Required Education, Certifications and Experience

  • Bachelors Degree

  • Requires a minimum of five (5) years of relevant compliance experience in a healthcare or managed care environment.

  • Requires a minimum of three (3) years experience in the interpretation and application of federal and state regulations, policies and procedures, and ethical principles related to healthcare compliance.

  • Knowledge of the sources of legal and regulatory requirements relevant to state and federal requirements.

  • Knowledge of the Federal and State regulatory environment in the health insurance industry, with emphasis on CMS Medicare/Part D federal mandates,

  • Understanding of best practice internal ethics and compliance programs.

  • Excellent at organizing, managing, and handling competing projects with a proven ability to meet tight deadlines in a fast-paced environment.
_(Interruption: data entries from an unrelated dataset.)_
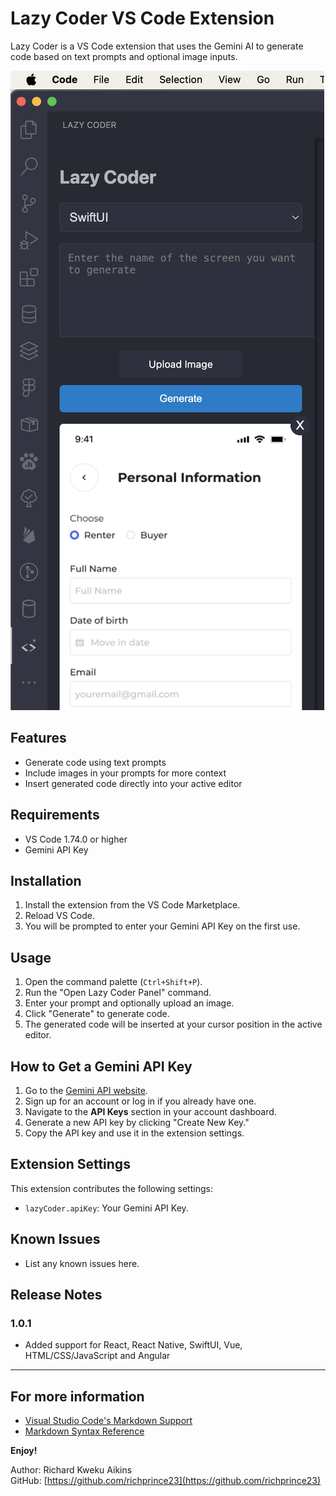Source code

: # Lazy Coder VS Code Extension

Lazy Coder is a VS Code extension that uses the Gemini AI to generate code based on text prompts and optional image inputs.

![Lazy Coder Interface](./image.png)

## Features

- Generate code using text prompts
- Include images in your prompts for more context
- Insert generated code directly into your active editor

## Requirements

- VS Code 1.74.0 or higher
- Gemini API Key

## Installation

1. Install the extension from the VS Code Marketplace.
2. Reload VS Code.
3. You will be prompted to enter your Gemini API Key on the first use.

## Usage

1. Open the command palette (`Ctrl+Shift+P`).
2. Run the "Open Lazy Coder Panel" command.
3. Enter your prompt and optionally upload an image.
4. Click "Generate" to generate code.
5. The generated code will be inserted at your cursor position in the active editor.

## How to Get a Gemini API Key

1. Go to the [Gemini API website](https://aistudio.google.com/app/apikey).
2. Sign up for an account or log in if you already have one.
3. Navigate to the **API Keys** section in your account dashboard.
4. Generate a new API key by clicking "Create New Key."
5. Copy the API key and use it in the extension settings.

## Extension Settings

This extension contributes the following settings:

- `lazyCoder.apiKey`: Your Gemini API Key.

## Known Issues

- List any known issues here.

## Release Notes

### 1.0.1

- Added support for React, React Native, SwiftUI, Vue, HTML/CSS/JavaScript and Angular

---

## For more information

- [Visual Studio Code's Markdown Support](http://code.visualstudio.com/docs/languages/markdown)
- [Markdown Syntax Reference](https://help.github.com/articles/markdown-basics/)

**Enjoy!**

Author: Richard Kweku Aikins  
GitHub: [https://github.com/richprince23](https://github.com/richprince23)

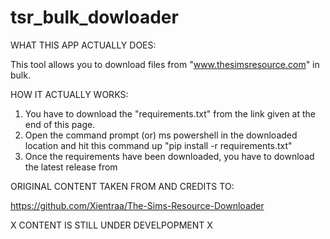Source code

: # tsr_bulk_dowloader

WHAT THIS APP ACTUALLY DOES:

This tool allows you to download files from "www.thesimsresource.com" in bulk.

HOW IT ACTUALLY WORKS:

1. You have to download the "requirements.txt" from the link given at the end of this page.
2. Open the command prompt (or) ms powershell in the downloaded location and hit this command up "pip install -r requirements.txt"
3. Once the requirements have been downloaded, you have to download the latest release from 


ORIGINAL CONTENT TAKEN FROM AND CREDITS TO:

https://github.com/Xientraa/The-Sims-Resource-Downloader


X CONTENT IS STILL UNDER DEVELPOPMENT X
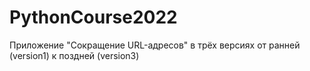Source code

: # PythonCourse2022
Приложение "Сокращение URL-адресов" в трёх версиях от ранней (version1) к поздней (version3)
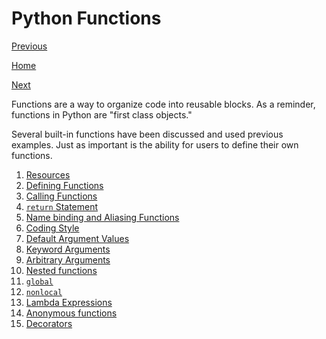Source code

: # Python Functions

[Previous](Python-Operators)

[Home](Python)

[Next](Web-Development-in-Python)

Functions are a way to organize code into reusable blocks. As a reminder, functions in Python are "first class objects."

Several built-in functions have been discussed and used previous examples. Just as important is the ability for users to define their own functions.

1. [Resources](Python-Functions-Resources)
2. [Defining Functions](Python-Functions-Defining)
3. [Calling Functions](Python-Functions-Calling)
4. [`return` Statement](Python-Functions-Statements-Return)
5. [Name binding and Aliasing Functions](Python-Functions-Aliasing-Name-Binding.)
6. [Coding Style](Python-Functions-Coding-Style.)
7. [Default Argument Values](Python-Functions-Arguments-Values)
8. [Keyword Arguments](Python-Functions-Arguments-Keyword)
9. [Arbitrary Arguments](Python-Functions-Arguments-Arbitrary)
10. [Nested functions](Python-Functions-Nested)
11. [`global`](Python-Functions-Statements-Global)
12. [`nonlocal`](Python-Functions-Statements-Nonlocal)
13. [Lambda Expressions](Python-Functions-Expressions-Lambda)
14. [Anonymous functions](Python-Functions-Anonymous)
15. [Decorators](Python-Functions-Decorators)
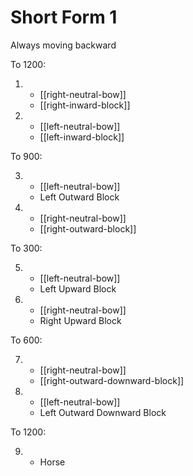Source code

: # Short Form 1

Always moving backward

To 1200:

1.  - [[right-neutral-bow]]
    - [[right-inward-block]]
2.  - [[left-neutral-bow]]
    - [[left-inward-block]]

To 900:

3.  - [[left-neutral-bow]]
    - Left Outward Block
4.  - [[right-neutral-bow]]
    - [[right-outward-block]]

To 300:

5.  - [[left-neutral-bow]]
    - Left Upward Block
6.  - [[right-neutral-bow]]
    - Right Upward Block

To 600:

7.  - [[right-neutral-bow]]
    - [[right-outward-downward-block]]
8.  - [[left-neutral-bow]]
    - Left Outward Downward Block

To 1200:

9.  - Horse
  • Skilled at managing a high volume of work with changing priorities and frequent interruptions while maintaining the ability to work cooperatively with a positive attitude.

  • Written and oral communication.

  • Facilitation, active listening, and presentation skills.

  • Critical thinking skills and the ability to apply an analytical approach to regulatory research and issue remediation.

  • Persuasion/negotiation and interpersonal relationship skills and the ability to effectively interact and collaborate with individuals at all levels within the organization.

  • Problem solving acumen. Ability to identify potential noncompliance issues, obtain information to clarify and describe issue, exercise sound decision-making, resolve problems using appropriate risk treatment, and leverage appropriate escalation pathways.

  • High degree of discretion in dealing with the confidentiality of all compliance-related issues.

Preferred Education, Certifications and Experience

  • Compliance/legal, business operations preferred.

  • Certified Compliance & Ethics Professional Certification (CCEP) - Compliance Certification Board.

  • Certified in Healthcare Compliance (CHC) - Compliance Certification Board.

  • Leadership Professional in Ethics & Compliance (LPEC) - Ethics and Compliance Institute.